Rosario PipoloL’agognata fumata bianca del primo Conclave invaso dai social network ha fatto sventolare qualche bandiera tricolore di troppo. L’Arcidiocesi di Milano non ha cantato vittoria neanche questa volta. Il cardinale Angelo Scola era troppo schierato con i ciellini per aggiudicarsi l’ambito pontificato dopo le dimissioni del principe Ratzinger. C’è chi ha creduto fino a pochi istanti prima dell’Habemus Papam che dietro la finestra sarebbe apparso un successore in toto di Benedetto XVI. I movimenti conservatori che animano la Chiesa cattolica hanno subìto il contraccolpo perché ad affacciarsi alla finestra c’è stato un gesuita, per giunta per niente Ratzingeriano, per giunta argentino, la cui elezione riscatta la memoria di Carlo Maria Martini. Habemus Papam: è il moderato Jorge Mario Bergoglio, che da arcivescovo di Buenos Aires sale al pontificato con il nome di Francesco I.

Sostenuto dallo stesso Martini al precedente Conclave, la scelta di Bergoglio mantiene da una parte il passo della transizione e dall’altra porge un segnale moderato di cambiamento nella Chiesa dilaniata da scandali, misteri di Vatileaks, abusi sessuali, intrighi di palazzo, complotti della curia, senza menzionare gli scheletri nell’armadio (da Emanuela Orlandi alla Banca Vaticana). Francesco I non sarà il pontefice progressista che qualcuno si aspettava, almeno che non ci siano sorprese lungo il pontificato, ma sarà il Gesuita rigoroso e severo che potrebbe scuotere persino le fogne dei sotterranei vaticani. I bookmaker e i sondaggi hanno fatto l’ennesima figuraccia allontanandosi dai pronostici, ma era qualche decennio che ci aspettavamo un Papa dell’America latina.

Si finisce nell’incappare nel solito luogo comune: Abbiamo un Pontefice di destra o di sinistra? Direi che abbiamo un Papa Argentino che, nella sua terra, si è distinto per aver difeso i poveri e gli emarginati. Sarà dura fargli indossare il mantello e le scarpine da principe. Quando lo hanno annunciato come Francesco I, non ho pensato per riflesso al piccolo grande uomo di Assisi, nonostante il nome scelto indichi chiaramente che Bergoglio farà sentire il profumo di povertà a gran parte della curia asservita dal potere.
Mi è venuto in mente Francisco, il pastorello portoghese che nelle campagne sperdute di Fatima vide un raggio di luce bianca.
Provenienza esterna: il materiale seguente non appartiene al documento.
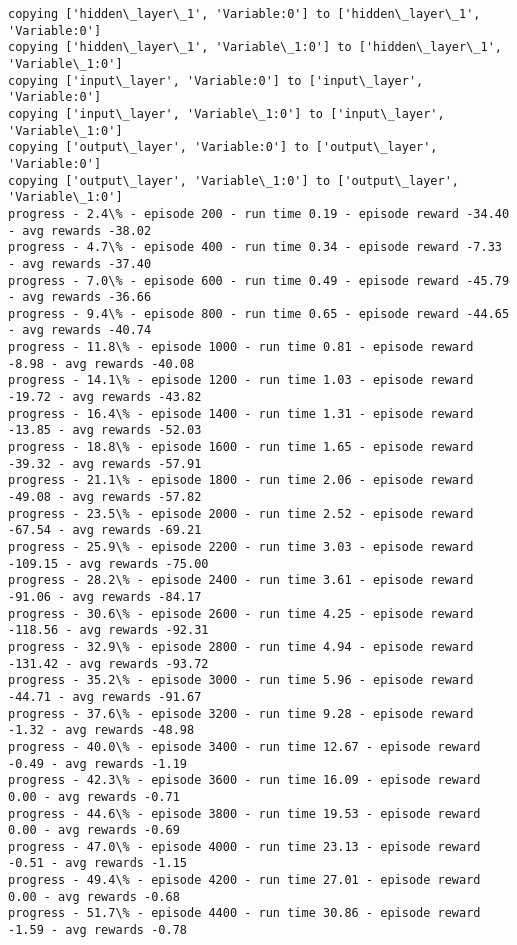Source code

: \documentclass[11pt]{article}
\begin{document}
    \begin{Verbatim}[commandchars=\\\{\}]
copying ['hidden\_layer\_1', 'Variable:0'] to ['hidden\_layer\_1', 'Variable:0']
copying ['hidden\_layer\_1', 'Variable\_1:0'] to ['hidden\_layer\_1', 'Variable\_1:0']
copying ['input\_layer', 'Variable:0'] to ['input\_layer', 'Variable:0']
copying ['input\_layer', 'Variable\_1:0'] to ['input\_layer', 'Variable\_1:0']
copying ['output\_layer', 'Variable:0'] to ['output\_layer', 'Variable:0']
copying ['output\_layer', 'Variable\_1:0'] to ['output\_layer', 'Variable\_1:0']
progress - 2.4\% - episode 200 - run time 0.19 - episode reward -34.40 - avg rewards -38.02
progress - 4.7\% - episode 400 - run time 0.34 - episode reward -7.33 - avg rewards -37.40
progress - 7.0\% - episode 600 - run time 0.49 - episode reward -45.79 - avg rewards -36.66
progress - 9.4\% - episode 800 - run time 0.65 - episode reward -44.65 - avg rewards -40.74
progress - 11.8\% - episode 1000 - run time 0.81 - episode reward -8.98 - avg rewards -40.08
progress - 14.1\% - episode 1200 - run time 1.03 - episode reward -19.72 - avg rewards -43.82
progress - 16.4\% - episode 1400 - run time 1.31 - episode reward -13.85 - avg rewards -52.03
progress - 18.8\% - episode 1600 - run time 1.65 - episode reward -39.32 - avg rewards -57.91
progress - 21.1\% - episode 1800 - run time 2.06 - episode reward -49.08 - avg rewards -57.82
progress - 23.5\% - episode 2000 - run time 2.52 - episode reward -67.54 - avg rewards -69.21
progress - 25.9\% - episode 2200 - run time 3.03 - episode reward -109.15 - avg rewards -75.00
progress - 28.2\% - episode 2400 - run time 3.61 - episode reward -91.06 - avg rewards -84.17
progress - 30.6\% - episode 2600 - run time 4.25 - episode reward -118.56 - avg rewards -92.31
progress - 32.9\% - episode 2800 - run time 4.94 - episode reward -131.42 - avg rewards -93.72
progress - 35.2\% - episode 3000 - run time 5.96 - episode reward -44.71 - avg rewards -91.67
progress - 37.6\% - episode 3200 - run time 9.28 - episode reward -1.32 - avg rewards -48.98
progress - 40.0\% - episode 3400 - run time 12.67 - episode reward -0.49 - avg rewards -1.19
progress - 42.3\% - episode 3600 - run time 16.09 - episode reward 0.00 - avg rewards -0.71
progress - 44.6\% - episode 3800 - run time 19.53 - episode reward 0.00 - avg rewards -0.69
progress - 47.0\% - episode 4000 - run time 23.13 - episode reward -0.51 - avg rewards -1.15
progress - 49.4\% - episode 4200 - run time 27.01 - episode reward 0.00 - avg rewards -0.68
progress - 51.7\% - episode 4400 - run time 30.86 - episode reward -1.59 - avg rewards -0.78

\end{Verbatim}
\end{document}
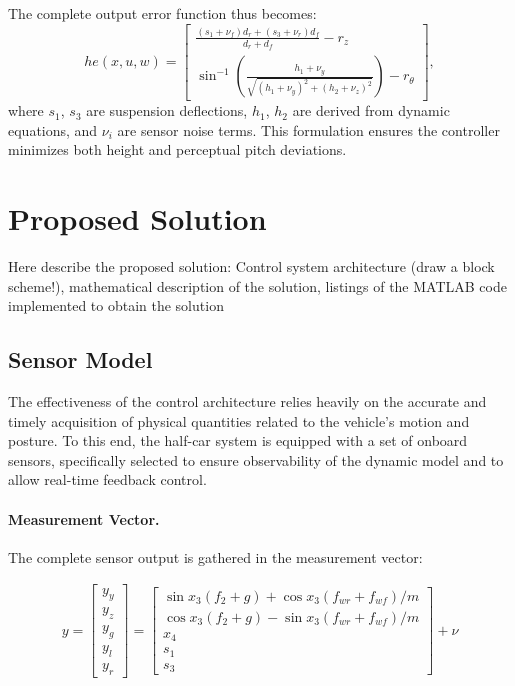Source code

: \documentclass[]{report}
\begin{document}
The complete output error function thus becomes:
\[
he(x, u, w) =
\begin{bmatrix}
	\displaystyle \frac{(s_1 + \nu_f) d_r + (s_3 + \nu_r) d_f}{d_r + d_f} - r_z \\
	\displaystyle \sin^{-1}\left( \frac{h_1 + \nu_y}{\sqrt{(h_1 + \nu_y)^2 + (h_2 + \nu_z)^2}} \right) - r_\theta
\end{bmatrix},
\]
where $s_1$, $s_3$ are suspension deflections, $h_1$, $h_2$ are derived from dynamic equations, and $\nu_i$ are sensor noise terms. This formulation ensures the controller minimizes both height and perceptual pitch deviations.

\section{Proposed Solution}
Here describe the proposed solution: Control system architecture (draw a block scheme!), mathematical description of the solution, listings of the MATLAB code implemented to obtain the solution

\subsection{Sensor Model}

The effectiveness of the control architecture relies heavily on the accurate and timely acquisition of physical quantities related to the vehicle's motion and posture. To this end, the half-car system is equipped with a set of onboard sensors, specifically selected to ensure observability of the dynamic model and to allow real-time feedback control.

\paragraph{Measurement Vector.}
The complete sensor output is gathered in the measurement vector:

\begin{align}
	y = \begin{bmatrix}
		y_y \\ y_z \\ y_g \\ y_l \\ y_r
	\end{bmatrix} =
	\begin{bmatrix}
		\sin x_3(f_2 + g) + \cos x_3(f_{wr} + f_{wf})/m \\
		\cos x_3(f_2 + g) - \sin x_3(f_{wr} + f_{wf})/m \\
		x_4 \\
		s_1 \\
		s_3
	\end{bmatrix} + \nu
\end{align}
\end{document}

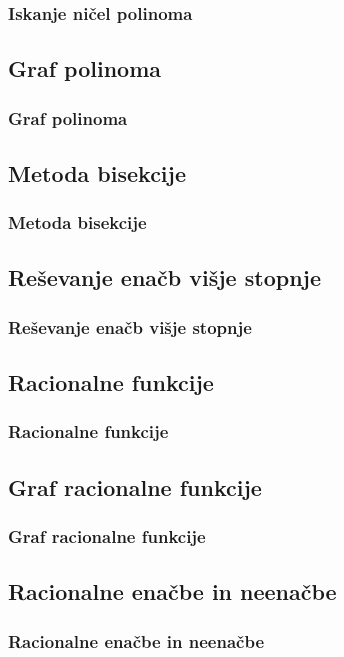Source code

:         \begin{frame}
            \frametitle{Iskanje ničel polinoma}
        \end{frame}

    \subsection{Graf polinoma}

        \begin{frame}
            \frametitle{Graf polinoma}
        \end{frame}

    \subsection{Metoda bisekcije}

        \begin{frame}
            \frametitle{Metoda bisekcije}
        \end{frame}

    \subsection{Reševanje enačb višje stopnje}

        \begin{frame}
            \frametitle{Reševanje enačb višje stopnje}
        \end{frame}

    \subsection{Racionalne funkcije}

        \begin{frame}
            \frametitle{Racionalne funkcije}
        \end{frame}

    \subsection{Graf racionalne funkcije}
        
        \begin{frame}
            \frametitle{Graf racionalne funkcije}
        \end{frame}

    \subsection{Racionalne enačbe in neenačbe}
        
        \begin{frame}
            \frametitle{Racionalne enačbe in neenačbe}
        \end{frame}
E forse è la stessa luce che si sforzerà di farci intravedere Jorge Mario Bergoglio, senza le vesti dell’alto porporato, perché dopo duemila anni sopravvive ancora una grande testimonianza. Quella di un “povero tra i poveri”, sfidante agguerrito di principi e regnanti e urlatore, in una zolla del Medio-Oriente, di un principio che non appartiene soltanto ai naufraghi della spiritualità: l’amore è l’unica via che può dare un senso alla nostra affannata esistenza.

Jorge Mario Bergoglio è giunto al Pontificato in punta di piedi proprio come potrebbero essere i cambiamenti che si prospettano. E se così fosse, il Padreterno ci ha messo del suo.